In light of this, it becomes obvious that despite our love of the avocado (specifically, domesticated cultivars with lots of flesh; wild avocado fruits have a thinner layer of green deliciousness surrounding that pit), it is not “meant” for human consumption and seed dispersal. Any attempt to chew up the whole fruit and swallow the massive pit is bound to land your asphyxiating ass in the cemetery. However, the situation for avocado’s seed dispersal isn’t much better in its wild Neotropical range. Many smaller animals (like monkeys) that partake in avocado consumption are “pulp thieves”, ingesting the oily layer and tossing the seed at the base of the parent tree.

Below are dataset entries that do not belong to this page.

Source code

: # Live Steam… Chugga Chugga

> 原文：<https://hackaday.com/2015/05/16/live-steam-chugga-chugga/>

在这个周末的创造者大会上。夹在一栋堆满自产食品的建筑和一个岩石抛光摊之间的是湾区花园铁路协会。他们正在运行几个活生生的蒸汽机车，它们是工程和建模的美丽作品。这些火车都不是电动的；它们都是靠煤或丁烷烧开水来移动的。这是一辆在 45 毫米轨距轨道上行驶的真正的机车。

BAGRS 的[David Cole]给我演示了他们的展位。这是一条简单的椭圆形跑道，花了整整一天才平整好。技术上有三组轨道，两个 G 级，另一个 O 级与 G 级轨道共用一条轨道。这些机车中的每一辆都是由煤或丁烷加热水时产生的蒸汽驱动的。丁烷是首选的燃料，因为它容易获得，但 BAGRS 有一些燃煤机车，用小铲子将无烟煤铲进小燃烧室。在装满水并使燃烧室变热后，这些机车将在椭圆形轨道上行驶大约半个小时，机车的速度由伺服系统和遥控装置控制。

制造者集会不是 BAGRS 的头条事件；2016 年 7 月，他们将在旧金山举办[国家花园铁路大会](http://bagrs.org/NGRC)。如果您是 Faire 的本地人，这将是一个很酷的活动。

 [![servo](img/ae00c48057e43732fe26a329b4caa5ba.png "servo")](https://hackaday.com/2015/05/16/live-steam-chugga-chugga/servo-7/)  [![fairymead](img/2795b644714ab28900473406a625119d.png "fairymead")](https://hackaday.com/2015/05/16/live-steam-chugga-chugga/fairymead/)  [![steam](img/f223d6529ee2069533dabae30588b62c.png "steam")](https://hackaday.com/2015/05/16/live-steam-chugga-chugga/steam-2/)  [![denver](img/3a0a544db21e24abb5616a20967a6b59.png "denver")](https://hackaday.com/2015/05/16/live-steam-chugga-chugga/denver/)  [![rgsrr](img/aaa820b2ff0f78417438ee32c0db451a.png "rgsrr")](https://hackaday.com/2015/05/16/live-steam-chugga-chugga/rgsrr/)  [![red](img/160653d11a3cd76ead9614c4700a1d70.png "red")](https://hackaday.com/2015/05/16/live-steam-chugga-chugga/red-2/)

In fact, no native animal is known to consistently and effectively disperse wild avocado. Why then does the avocado make a big, energetically expensive fruit that doesn’t cut the mustard on dispersal? Also, who is the true “buyer” of avocado’s product?
The answer to both those questions may be that the avocado’s chief dispersal agent is extinct. Kaput. Gone. Effectively an “ex-animal.” This would mean that the avocado fruit is an evolutionary anachronism, equipped with traits fine-tuned by evolution for interaction with a species that has quite suddenly disappeared, leaving the once perfectly capable seed vessel under-appreciated and inadequately used.

“Fruit’s almost ripe, guys. Come and get it! Hello? ….Guys?!”
It’s a very serious case of being all dressed up with nowhere to go.